- [Exercise description]: Starting at the line with "With a broad" and going on through the line with "In the first", reproduce each line in the records below exactly and nothing more.

(Records contained in a dataset)
'''
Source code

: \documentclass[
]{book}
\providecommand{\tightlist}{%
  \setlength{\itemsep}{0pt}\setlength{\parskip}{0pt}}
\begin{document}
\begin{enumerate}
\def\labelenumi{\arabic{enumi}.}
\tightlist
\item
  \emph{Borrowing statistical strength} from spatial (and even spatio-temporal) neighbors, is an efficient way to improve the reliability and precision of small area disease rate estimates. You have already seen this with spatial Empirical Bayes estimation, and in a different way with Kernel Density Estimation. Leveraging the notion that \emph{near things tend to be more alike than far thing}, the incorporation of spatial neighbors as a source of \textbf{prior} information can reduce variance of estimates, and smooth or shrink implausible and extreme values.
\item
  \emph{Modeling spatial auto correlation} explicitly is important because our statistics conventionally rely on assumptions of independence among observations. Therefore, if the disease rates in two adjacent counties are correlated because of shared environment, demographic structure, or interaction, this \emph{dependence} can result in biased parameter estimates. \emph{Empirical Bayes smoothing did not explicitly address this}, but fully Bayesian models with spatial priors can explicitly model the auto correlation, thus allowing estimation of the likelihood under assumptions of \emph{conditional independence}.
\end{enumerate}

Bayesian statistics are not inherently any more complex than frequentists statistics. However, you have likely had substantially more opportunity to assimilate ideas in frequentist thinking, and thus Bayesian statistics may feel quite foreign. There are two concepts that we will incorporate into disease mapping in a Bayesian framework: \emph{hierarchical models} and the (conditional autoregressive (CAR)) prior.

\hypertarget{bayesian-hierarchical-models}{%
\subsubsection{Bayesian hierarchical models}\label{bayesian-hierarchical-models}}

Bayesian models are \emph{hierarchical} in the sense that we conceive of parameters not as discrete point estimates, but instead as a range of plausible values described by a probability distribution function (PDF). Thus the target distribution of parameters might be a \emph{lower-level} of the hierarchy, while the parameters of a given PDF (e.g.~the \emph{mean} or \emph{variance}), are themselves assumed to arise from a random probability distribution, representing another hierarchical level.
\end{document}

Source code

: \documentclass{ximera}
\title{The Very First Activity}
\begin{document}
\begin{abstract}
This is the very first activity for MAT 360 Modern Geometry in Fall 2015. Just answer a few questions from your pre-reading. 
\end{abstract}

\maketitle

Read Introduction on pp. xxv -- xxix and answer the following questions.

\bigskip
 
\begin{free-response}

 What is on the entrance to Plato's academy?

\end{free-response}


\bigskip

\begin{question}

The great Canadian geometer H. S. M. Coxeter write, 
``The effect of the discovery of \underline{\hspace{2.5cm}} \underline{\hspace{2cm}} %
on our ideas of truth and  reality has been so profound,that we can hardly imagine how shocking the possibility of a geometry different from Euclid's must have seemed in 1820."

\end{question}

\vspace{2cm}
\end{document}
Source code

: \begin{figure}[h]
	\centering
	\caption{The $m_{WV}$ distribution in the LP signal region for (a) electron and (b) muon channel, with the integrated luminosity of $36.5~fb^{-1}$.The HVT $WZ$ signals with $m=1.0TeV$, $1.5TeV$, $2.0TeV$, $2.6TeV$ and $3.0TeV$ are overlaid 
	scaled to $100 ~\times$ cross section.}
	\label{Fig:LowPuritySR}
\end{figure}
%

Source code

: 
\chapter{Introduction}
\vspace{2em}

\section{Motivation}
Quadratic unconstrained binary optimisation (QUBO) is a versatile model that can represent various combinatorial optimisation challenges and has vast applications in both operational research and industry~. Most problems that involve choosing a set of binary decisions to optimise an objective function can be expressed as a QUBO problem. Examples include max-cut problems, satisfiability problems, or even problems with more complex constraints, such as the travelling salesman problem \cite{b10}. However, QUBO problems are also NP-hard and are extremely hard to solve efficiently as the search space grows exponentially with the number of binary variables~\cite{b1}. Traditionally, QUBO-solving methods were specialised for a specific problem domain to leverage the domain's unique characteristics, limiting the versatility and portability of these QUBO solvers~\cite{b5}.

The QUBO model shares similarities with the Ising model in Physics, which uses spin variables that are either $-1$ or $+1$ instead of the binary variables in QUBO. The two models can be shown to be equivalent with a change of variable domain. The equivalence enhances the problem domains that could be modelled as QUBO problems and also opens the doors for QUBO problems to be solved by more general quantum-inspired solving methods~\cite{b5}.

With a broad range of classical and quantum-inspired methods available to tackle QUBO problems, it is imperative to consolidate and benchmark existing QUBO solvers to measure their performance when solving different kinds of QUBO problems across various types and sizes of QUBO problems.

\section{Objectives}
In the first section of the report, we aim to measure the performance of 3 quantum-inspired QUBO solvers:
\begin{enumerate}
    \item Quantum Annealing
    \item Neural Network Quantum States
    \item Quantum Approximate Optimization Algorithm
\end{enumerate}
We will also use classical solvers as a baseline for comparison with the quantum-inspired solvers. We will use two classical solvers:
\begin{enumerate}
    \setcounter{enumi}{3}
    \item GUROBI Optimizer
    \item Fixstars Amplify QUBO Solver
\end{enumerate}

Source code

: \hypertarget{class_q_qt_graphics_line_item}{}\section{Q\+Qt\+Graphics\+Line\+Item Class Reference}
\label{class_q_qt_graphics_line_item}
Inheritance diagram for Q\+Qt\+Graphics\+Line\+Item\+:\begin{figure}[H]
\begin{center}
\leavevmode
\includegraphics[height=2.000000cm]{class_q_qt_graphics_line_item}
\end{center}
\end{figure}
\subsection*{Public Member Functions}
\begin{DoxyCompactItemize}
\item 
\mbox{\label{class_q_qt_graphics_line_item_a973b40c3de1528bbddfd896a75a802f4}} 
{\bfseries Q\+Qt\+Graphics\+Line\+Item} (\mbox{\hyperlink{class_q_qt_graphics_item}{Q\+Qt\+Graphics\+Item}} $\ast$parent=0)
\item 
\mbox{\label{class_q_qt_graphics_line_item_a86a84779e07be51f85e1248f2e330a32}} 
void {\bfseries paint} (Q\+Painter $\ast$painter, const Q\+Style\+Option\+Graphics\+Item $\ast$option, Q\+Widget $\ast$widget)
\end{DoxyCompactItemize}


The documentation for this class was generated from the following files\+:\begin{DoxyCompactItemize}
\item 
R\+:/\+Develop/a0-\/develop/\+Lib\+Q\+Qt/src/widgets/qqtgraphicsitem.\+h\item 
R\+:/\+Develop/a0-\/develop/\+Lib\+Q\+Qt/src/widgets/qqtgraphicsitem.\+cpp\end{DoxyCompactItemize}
'''
- [Response]:
With a broad range of classical and quantum-inspired methods available to tackle QUBO problems, it is imperative to consolidate and benchmark existing QUBO solvers to measure their performance when solving different kinds of QUBO problems across various types and sizes of QUBO problems.

\section{Objectives}
In the first section of the report, we aim to measure the performance of 3 quantum-inspired QUBO solvers:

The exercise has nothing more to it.